Put down the fear-based pregnancy books. Of course, you want to have a healthy pregnancy. And of course, you want to be informed so you can make educated choices about your prenatal care, diet, and upcoming birth. However, if those pregnancy books are making you anxious, don’t read them. Find something more positive, or ask your doctor directly during your prenatal checks (instead of Googling every worry).
Be prepared for waves of morning sickness. Emotionally, one of the worst parts about morning sickness is that it can strike without warning. This can make you feel out of control, and that can lead to mood swings and worry. To lessen the fears, try to be prepared. Carry around snacks for sudden hunger pangs. Carry around plastic bags (sandwich baggies can work) in your pockets or in your purse for when you feel like you’re going to vomit and there’s no bathroom available.

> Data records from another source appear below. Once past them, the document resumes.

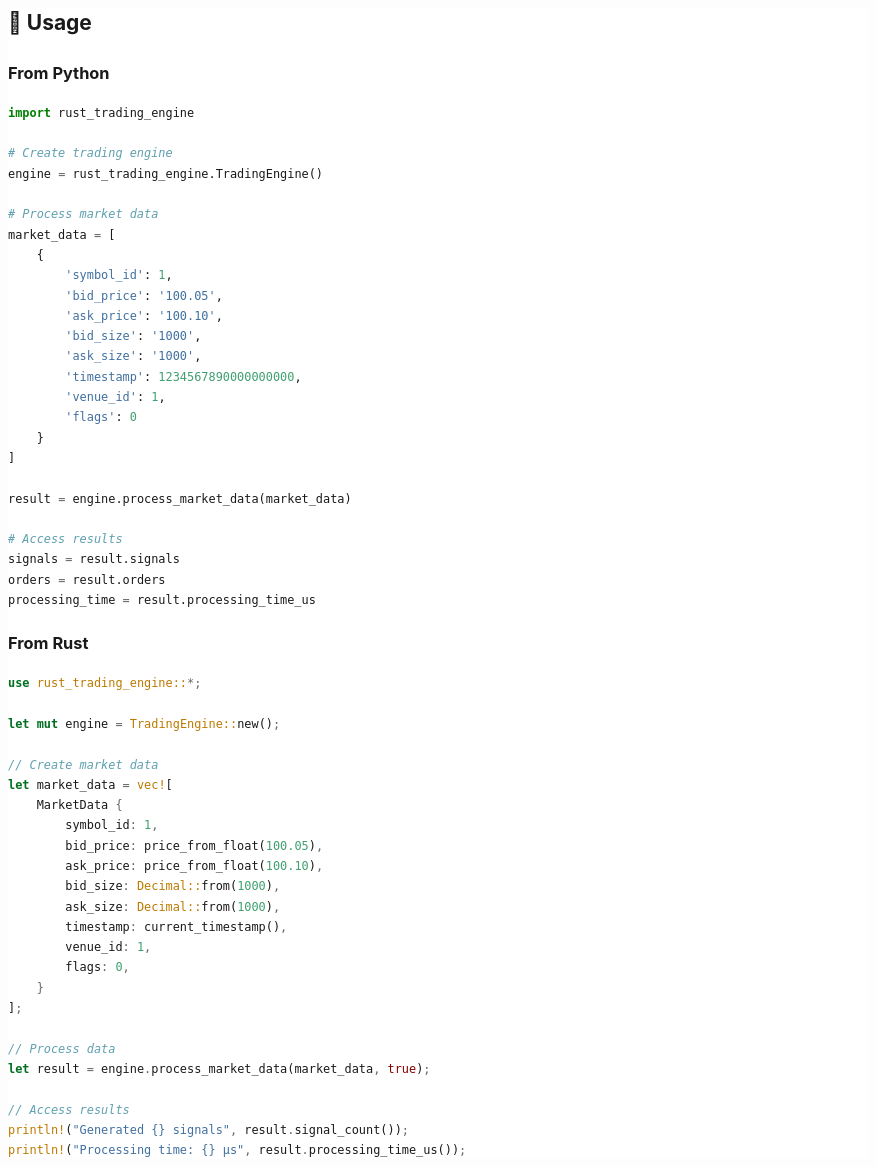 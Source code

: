## 📖 Usage

### From Python

```python
import rust_trading_engine

# Create trading engine
engine = rust_trading_engine.TradingEngine()

# Process market data
market_data = [
    {
        'symbol_id': 1,
        'bid_price': '100.05',
        'ask_price': '100.10',
        'bid_size': '1000',
        'ask_size': '1000',
        'timestamp': 1234567890000000000,
        'venue_id': 1,
        'flags': 0
    }
]

result = engine.process_market_data(market_data)

# Access results
signals = result.signals
orders = result.orders
processing_time = result.processing_time_us
```

### From Rust

```rust
use rust_trading_engine::*;

let mut engine = TradingEngine::new();

// Create market data
let market_data = vec![
    MarketData {
        symbol_id: 1,
        bid_price: price_from_float(100.05),
        ask_price: price_from_float(100.10),
        bid_size: Decimal::from(1000),
        ask_size: Decimal::from(1000),
        timestamp: current_timestamp(),
        venue_id: 1,
        flags: 0,
    }
];

// Process data
let result = engine.process_market_data(market_data, true);

// Access results
println!("Generated {} signals", result.signal_count());
println!("Processing time: {} μs", result.processing_time_us());
```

If your morning sickness is triggered by unpleasant or strong odors, try carrying around with you something that smells good, to quickly grab and block the unwanted scents. A container of cloves or cinnamon might work, or a small bottle of a hand lotion you love.
Prioritize sleep. In the first trimester, you’re likely to be tired no matter how much you sleep. During the third trimester, you may struggle to get comfortable, and that leads to lack of sleep. But you need sleep! Fatigue is a one-way road to mood swings. If you can take a nap during the day, take one. Even if it means napping at your desk at work.
At home, do whatever you can to make bedtime a calm, quiet period, so you are more likely to get the sleep you need.
Take a supportive friend to prenatal appointments. This can be your partner, your friend, or a relative. But having someone with you, especially for ultrasounds or amniocentesis, can help with nervousness.
Bring a friend shopping when you buy maternity clothes. Feeling fat and “ugly” when you’re looking for pregnancy clothes? Take someone with you who will stand outside the dressing room and tell you how beautiful you are.
Take a childbirth education course and hire a doula. Being fearful of delivery day is common. The more you know, and the more supported you feel, the less anxious you’ll be. Taking child birth educational classes and hiring a doula (a labor support person) can help reduce that anxiety.
Connect with other expecting moms. Talking to others about your mood swings and worries can help you feel normal. There are forums and social media groups just for expecting mothers. You can likely find local support groups as well on sites like Meetup, or you may meet other women through a childbirth education class.
Try yoga or meditation. Yoga and meditation can help reduce anxiety and increase feelings of well-being. There are many free meditation apps online to try. If you decide to take a yoga class, make sure it's for pregnant women. Or, if you can't find a prenatal yoga class, take a gentle or restorative yoga class, and talk to the yoga instructor before class begins about possible adjustments in positions.